Avraham Rosenberg wrote:

> Hi,
> Still struggling with my new amd64 system and with its 32-bit
> chroot environement.
>   
Here it works mostly fine. Sometimes it needs some tweaks, mainly
related to changing behaviour of the dchroot utility (between new
releases of the package).
> I installed it according to the HOWTO, and installed a couple of
> programs (most notably xv, opera and ImageJ).
>   
To avoid trouble, I try to run everything in the pure 64 environment,
with minimal stuff on the 32bit chroot.
 Can you give the specific reasons why you need these apps to be 32bit?

 ImageJ: Can't it run on a 64bit Java (isn't Sun's Java available for 64
bit Linux?, can ImageJ run on gcc's gij)?

 xv: AFAIK this comes with sources. Did not try compiling it myself but
I guess it should have no trouble compiling for 64bit. (I'm almost
certain I've used xv on a 64bit IRIX machine some years ago).

 Opera: I don't know the browser, but I do use 32bit firefox (for the
proprietary binary plugins...).

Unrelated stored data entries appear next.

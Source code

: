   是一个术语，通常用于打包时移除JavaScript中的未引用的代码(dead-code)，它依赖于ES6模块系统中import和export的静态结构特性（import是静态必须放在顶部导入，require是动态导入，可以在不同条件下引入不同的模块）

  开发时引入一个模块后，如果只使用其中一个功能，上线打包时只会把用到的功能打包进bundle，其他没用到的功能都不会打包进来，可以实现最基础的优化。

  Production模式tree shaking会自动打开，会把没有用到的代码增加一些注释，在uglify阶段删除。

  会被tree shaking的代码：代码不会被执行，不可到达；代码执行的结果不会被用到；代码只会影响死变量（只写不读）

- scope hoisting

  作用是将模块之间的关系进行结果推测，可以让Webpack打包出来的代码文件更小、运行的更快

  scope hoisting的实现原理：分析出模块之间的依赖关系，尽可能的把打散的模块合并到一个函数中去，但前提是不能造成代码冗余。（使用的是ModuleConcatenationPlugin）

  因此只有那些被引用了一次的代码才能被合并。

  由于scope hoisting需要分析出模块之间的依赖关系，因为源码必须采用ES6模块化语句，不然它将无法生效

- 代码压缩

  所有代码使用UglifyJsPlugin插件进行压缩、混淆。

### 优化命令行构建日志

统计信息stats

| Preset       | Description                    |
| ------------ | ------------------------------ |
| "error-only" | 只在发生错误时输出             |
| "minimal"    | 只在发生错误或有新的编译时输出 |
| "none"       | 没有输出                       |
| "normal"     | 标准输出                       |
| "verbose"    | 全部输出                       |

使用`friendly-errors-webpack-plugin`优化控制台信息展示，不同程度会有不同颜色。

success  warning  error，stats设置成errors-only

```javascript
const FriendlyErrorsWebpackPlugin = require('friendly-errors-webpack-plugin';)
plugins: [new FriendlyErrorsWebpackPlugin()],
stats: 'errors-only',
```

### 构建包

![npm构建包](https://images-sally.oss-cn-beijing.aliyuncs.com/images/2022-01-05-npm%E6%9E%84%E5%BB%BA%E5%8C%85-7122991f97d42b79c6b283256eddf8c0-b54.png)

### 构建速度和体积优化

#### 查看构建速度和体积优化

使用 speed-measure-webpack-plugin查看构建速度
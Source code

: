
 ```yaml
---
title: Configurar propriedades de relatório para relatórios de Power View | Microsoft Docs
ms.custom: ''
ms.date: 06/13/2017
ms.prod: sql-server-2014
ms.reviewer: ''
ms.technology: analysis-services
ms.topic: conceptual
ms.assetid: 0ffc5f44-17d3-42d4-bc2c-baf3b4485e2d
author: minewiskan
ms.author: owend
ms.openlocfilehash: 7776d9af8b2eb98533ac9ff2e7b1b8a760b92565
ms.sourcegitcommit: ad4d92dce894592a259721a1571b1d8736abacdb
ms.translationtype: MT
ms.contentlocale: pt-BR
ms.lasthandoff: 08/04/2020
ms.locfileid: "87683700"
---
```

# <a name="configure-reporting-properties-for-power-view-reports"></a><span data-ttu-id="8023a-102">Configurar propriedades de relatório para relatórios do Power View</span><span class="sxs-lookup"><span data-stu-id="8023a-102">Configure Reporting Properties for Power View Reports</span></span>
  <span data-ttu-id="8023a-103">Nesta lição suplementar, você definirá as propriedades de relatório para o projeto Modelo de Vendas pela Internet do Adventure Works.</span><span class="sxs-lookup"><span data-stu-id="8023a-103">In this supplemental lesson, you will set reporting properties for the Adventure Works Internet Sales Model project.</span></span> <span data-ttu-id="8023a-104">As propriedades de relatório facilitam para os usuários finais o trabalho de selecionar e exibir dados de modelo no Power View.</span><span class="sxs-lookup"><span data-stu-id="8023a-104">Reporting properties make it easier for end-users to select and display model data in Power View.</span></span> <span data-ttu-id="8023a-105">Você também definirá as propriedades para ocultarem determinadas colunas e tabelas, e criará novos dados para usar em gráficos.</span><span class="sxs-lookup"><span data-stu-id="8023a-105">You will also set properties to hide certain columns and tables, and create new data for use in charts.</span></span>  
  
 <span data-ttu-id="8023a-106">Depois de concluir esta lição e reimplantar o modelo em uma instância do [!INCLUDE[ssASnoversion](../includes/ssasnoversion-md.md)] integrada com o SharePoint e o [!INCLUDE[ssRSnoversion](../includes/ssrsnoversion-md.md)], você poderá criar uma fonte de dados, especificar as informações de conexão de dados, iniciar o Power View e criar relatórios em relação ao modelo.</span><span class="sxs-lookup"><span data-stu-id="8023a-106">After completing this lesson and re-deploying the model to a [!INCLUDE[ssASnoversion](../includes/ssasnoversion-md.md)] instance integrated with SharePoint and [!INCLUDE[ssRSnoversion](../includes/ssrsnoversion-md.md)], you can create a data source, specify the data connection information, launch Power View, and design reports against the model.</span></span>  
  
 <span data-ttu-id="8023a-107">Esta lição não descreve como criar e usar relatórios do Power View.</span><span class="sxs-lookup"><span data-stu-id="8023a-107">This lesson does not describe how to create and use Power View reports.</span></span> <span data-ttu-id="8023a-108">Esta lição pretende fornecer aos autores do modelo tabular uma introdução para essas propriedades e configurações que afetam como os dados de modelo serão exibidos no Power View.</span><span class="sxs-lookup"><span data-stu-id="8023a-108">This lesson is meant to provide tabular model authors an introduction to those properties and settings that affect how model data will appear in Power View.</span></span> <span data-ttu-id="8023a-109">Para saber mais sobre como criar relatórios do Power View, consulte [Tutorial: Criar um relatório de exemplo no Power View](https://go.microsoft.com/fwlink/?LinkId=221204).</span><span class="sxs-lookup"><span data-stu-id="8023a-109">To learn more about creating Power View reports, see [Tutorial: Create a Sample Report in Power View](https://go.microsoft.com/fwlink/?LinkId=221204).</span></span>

I guess similiar reasoning apply to Opera.


Other stuff I have on the 32bit chroot:
OpenOffice (I'm not sure of the reasons, but it seems that the 64bit
debian packages are not ready yet), and all of it's dependencies.
Acrobat Reader, printer driver for my old Lexmark, and mplayer (again,
for the proprietary win32 codecs).

> While xv seems to work flawlessly, opera is only partly
> functional and ImageJ accepts to work only if started from within
> the chroot.
>   
What do you mean exactly:

  a) What jvm you are using? (sun? gij? blackdown?)
 (use "/usr/sbin/update-alternatives --list java" in the two environments)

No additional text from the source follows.